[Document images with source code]
□ □ □ □

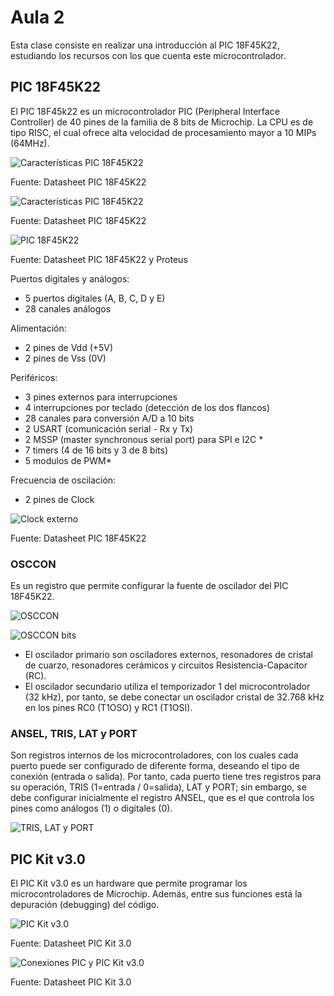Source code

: <h1>Aula 2</h1>

Esta clase consiste en realizar una introducción al PIC 18F45K22, estudiando los recursos con los que cuenta este microcontrolador.

<h2>PIC 18F45K22</h2>

El PIC 18F45k22 es un microcontrolador PIC (Peripheral Interface Controller) de 40 pines de la familia de 8 bits de Microchip. La CPU es de tipo RISC, el cual ofrece alta velocidad de procesamiento mayor a 10 MIPs (64MHz).

![Características PIC 18F45K22](Imagenes/image.png)

Fuente: Datasheet PIC 18F45K22

![Características PIC 18F45K22](Imagenes/image-1.png)

Fuente: Datasheet PIC 18F45K22

![PIC 18F45K22](Imagenes/image-2.png)

Fuente: Datasheet PIC 18F45K22 y Proteus

Puertos digitales y análogos:
- 5 puertos digitales (A, B, C, D y E)
- 28 canales análogos

Alimentación:
- 2 pines de Vdd (+5V) 
- 2 pines de Vss (0V) 

Periféricos:

- 3 pines externos para interrupciones
- 4 interrupciones por teclado (detección de los dos flancos)
- 28 canales para conversión A/D a 10 bits 
- 2 USART (comunicación serial - Rx y Tx) 
- 2 MSSP (master synchronous serial port) para SPI e I2C *
- 7 timers (4 de 16 bits y 3 de 8 bits)
- 5 modulos de PWM*

Frecuencia de oscilación:
- 2 pines de Clock 

![Clock externo](Imagenes/image-3.png)

Fuente: Datasheet PIC 18F45K22

<h3>OSCCON</h3>

Es un registro que permite configurar la fuente de oscilador del PIC 18F45K22.

![OSCCON](Imagenes/image-4.png)

![OSCCON bits](Imagenes/image-5.png)

* El oscilador primario son osciladores externos, resonadores de cristal de cuarzo, resonadores cerámicos y circuitos Resistencia-Capacitor (RC).
* El oscilador secundario utiliza el temporizador 1 del microcontrolador (32 kHz), por tanto, se debe conectar un oscilador cristal de 32.768 kHz en los pines RC0 (T1OSO) y RC1 (T1OSI).

<h3>ANSEL, TRIS, LAT y PORT</h3>

Son registros internos de los microcontroladores, con los cuales cada puerto puede ser configurado de diferente forma, deseando el tipo de conexión (entrada o salida). Por tanto, cada puerto tiene tres registros para su operación, TRIS (1=entrada / 0=salida), LAT y PORT; sin embargo, se debe configurar inicialmente el registro ANSEL, que es el que controla los pines como análogos (1) o digitales (0).

![TRIS, LAT y PORT](Imagenes/image-6.png)

<h2>PIC Kit v3.0</h2>

El PIC Kit v3.0 es un hardware que permite programar los microcontroladores de Microchip. Además, entre sus funciones está la depuración (debugging) del código.

![PIC Kit v3.0](Imagenes/image-7.png)

Fuente: Datasheet PIC Kit 3.0

![Conexiones PIC y PIC Kit v3.0](Imagenes/image-8.png)

Fuente: Datasheet PIC Kit 3.0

□ □ □ □

WHAT YOU ARE ASKED TO DO:
Please copy the lines in the records above between the one holding "- 2 MSSP (master" and the one holding "<h3>ANSEL, TRIS, LAT y PORT</h3>", inclusive, exactly and with no other line.

TASK RESPONSE:
- 2 MSSP (master synchronous serial port) para SPI e I2C *
- 7 timers (4 de 16 bits y 3 de 8 bits)
- 5 modulos de PWM*

Frecuencia de oscilación:
- 2 pines de Clock 

![Clock externo](Imagenes/image-3.png)

Fuente: Datasheet PIC 18F45K22

<h3>OSCCON</h3>

Es un registro que permite configurar la fuente de oscilador del PIC 18F45K22.

![OSCCON](Imagenes/image-4.png)

![OSCCON bits](Imagenes/image-5.png)

* El oscilador primario son osciladores externos, resonadores de cristal de cuarzo, resonadores cerámicos y circuitos Resistencia-Capacitor (RC).
* El oscilador secundario utiliza el temporizador 1 del microcontrolador (32 kHz), por tanto, se debe conectar un oscilador cristal de 32.768 kHz en los pines RC0 (T1OSO) y RC1 (T1OSI).

<h3>ANSEL, TRIS, LAT y PORT</h3>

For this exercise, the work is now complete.